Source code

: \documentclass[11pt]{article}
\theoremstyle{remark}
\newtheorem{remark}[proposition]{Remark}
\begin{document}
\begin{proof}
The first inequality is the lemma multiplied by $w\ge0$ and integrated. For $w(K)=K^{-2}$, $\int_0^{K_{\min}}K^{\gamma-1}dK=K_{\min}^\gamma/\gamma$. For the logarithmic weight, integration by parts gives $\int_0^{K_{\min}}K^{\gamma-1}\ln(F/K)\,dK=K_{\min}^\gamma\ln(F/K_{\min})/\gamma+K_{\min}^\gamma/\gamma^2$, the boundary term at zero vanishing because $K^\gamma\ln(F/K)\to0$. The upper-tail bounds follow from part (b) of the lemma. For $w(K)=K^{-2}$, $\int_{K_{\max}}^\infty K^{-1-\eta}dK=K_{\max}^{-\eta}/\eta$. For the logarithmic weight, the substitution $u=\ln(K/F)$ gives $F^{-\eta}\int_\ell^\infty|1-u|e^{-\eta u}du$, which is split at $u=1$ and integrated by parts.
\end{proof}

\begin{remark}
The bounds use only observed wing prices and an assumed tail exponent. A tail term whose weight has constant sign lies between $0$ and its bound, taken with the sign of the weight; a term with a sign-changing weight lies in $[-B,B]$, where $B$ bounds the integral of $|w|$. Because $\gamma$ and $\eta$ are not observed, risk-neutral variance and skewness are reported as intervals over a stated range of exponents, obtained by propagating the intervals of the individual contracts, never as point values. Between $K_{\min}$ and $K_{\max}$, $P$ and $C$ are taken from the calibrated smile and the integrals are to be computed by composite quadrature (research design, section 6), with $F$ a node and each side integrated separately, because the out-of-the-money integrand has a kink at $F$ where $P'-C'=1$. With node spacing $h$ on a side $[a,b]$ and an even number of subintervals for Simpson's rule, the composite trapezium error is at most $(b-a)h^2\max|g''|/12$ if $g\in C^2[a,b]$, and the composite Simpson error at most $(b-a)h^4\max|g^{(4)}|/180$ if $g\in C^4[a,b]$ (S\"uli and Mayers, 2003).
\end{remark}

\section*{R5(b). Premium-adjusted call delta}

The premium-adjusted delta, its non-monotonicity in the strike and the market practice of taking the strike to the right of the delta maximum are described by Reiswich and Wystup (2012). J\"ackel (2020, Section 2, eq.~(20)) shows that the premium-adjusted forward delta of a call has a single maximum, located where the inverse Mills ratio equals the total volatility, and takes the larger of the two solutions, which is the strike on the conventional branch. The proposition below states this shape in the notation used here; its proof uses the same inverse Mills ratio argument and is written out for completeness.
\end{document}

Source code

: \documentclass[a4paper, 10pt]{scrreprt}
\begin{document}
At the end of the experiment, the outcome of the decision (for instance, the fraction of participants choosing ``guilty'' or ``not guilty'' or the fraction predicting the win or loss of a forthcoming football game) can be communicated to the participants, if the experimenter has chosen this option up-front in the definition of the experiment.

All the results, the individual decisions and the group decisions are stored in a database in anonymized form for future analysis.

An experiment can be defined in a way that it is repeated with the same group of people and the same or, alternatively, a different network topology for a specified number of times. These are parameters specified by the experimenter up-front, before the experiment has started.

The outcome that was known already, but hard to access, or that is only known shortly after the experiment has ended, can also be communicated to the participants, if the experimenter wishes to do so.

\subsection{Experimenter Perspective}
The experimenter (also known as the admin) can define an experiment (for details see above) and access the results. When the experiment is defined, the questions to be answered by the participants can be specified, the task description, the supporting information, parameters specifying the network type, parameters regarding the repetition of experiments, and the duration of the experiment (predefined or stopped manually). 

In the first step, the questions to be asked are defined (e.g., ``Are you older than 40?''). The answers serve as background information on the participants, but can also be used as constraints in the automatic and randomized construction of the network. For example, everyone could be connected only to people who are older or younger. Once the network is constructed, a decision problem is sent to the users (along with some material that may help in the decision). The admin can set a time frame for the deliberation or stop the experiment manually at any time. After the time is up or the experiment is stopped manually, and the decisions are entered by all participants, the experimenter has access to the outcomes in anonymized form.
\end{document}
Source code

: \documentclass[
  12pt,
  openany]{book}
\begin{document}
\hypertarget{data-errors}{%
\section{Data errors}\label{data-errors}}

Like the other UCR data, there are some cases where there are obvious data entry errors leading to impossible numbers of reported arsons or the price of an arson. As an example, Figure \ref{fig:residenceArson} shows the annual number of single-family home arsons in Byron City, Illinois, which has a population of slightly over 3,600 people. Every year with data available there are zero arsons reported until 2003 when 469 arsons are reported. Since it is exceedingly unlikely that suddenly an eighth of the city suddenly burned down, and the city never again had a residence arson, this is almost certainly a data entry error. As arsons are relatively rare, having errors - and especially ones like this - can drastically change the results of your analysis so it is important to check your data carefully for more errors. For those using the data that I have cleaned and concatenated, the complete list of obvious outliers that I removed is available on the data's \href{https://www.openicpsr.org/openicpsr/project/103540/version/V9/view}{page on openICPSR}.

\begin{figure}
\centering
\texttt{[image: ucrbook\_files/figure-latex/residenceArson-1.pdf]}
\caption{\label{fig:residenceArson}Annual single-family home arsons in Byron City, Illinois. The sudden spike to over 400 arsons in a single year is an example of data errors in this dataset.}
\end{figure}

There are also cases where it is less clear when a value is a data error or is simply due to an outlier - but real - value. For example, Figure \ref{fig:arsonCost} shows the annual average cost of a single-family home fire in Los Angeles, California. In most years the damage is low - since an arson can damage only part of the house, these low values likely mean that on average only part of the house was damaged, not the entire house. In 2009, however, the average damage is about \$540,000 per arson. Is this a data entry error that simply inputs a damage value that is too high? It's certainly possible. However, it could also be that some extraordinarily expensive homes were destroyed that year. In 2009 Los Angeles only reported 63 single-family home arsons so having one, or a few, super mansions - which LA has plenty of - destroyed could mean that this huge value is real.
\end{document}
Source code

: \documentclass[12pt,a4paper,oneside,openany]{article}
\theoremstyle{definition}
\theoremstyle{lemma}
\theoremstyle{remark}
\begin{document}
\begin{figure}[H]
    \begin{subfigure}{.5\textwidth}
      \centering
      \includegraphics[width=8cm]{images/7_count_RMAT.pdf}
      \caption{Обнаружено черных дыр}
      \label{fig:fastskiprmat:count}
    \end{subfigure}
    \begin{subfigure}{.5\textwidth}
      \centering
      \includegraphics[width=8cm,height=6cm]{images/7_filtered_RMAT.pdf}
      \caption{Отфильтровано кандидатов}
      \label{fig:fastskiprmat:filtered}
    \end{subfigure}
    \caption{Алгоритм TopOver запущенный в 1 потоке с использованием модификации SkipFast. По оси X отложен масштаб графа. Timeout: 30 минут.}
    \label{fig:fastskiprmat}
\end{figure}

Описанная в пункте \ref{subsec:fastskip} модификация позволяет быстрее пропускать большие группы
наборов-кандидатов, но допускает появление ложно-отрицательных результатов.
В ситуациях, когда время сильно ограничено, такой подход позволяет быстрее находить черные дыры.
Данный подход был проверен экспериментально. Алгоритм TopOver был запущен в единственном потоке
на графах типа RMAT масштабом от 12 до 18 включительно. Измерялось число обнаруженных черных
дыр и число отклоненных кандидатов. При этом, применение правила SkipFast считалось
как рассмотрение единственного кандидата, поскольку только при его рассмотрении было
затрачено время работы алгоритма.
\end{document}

********

▶ [WHAT YOU SHOULD DO]:
Reproduce exactly the stretch of lines that starts at the one containing "TopOver запущенный в" and ends with the final line of the data, including both ends and nothing more.

▶ [WRITTEN ANSWER]:
    \caption{Алгоритм TopOver запущенный в 1 потоке с использованием модификации SkipFast. По оси X отложен масштаб графа. Timeout: 30 минут.}
    \label{fig:fastskiprmat}
\end{figure}

Описанная в пункте \ref{subsec:fastskip} модификация позволяет быстрее пропускать большие группы
наборов-кандидатов, но допускает появление ложно-отрицательных результатов.
В ситуациях, когда время сильно ограничено, такой подход позволяет быстрее находить черные дыры.
Данный подход был проверен экспериментально. Алгоритм TopOver был запущен в единственном потоке
на графах типа RMAT масштабом от 12 до 18 включительно. Измерялось число обнаруженных черных
дыр и число отклоненных кандидатов. При этом, применение правила SkipFast считалось
как рассмотрение единственного кандидата, поскольку только при его рассмотрении было
затрачено время работы алгоритма.
\end{document}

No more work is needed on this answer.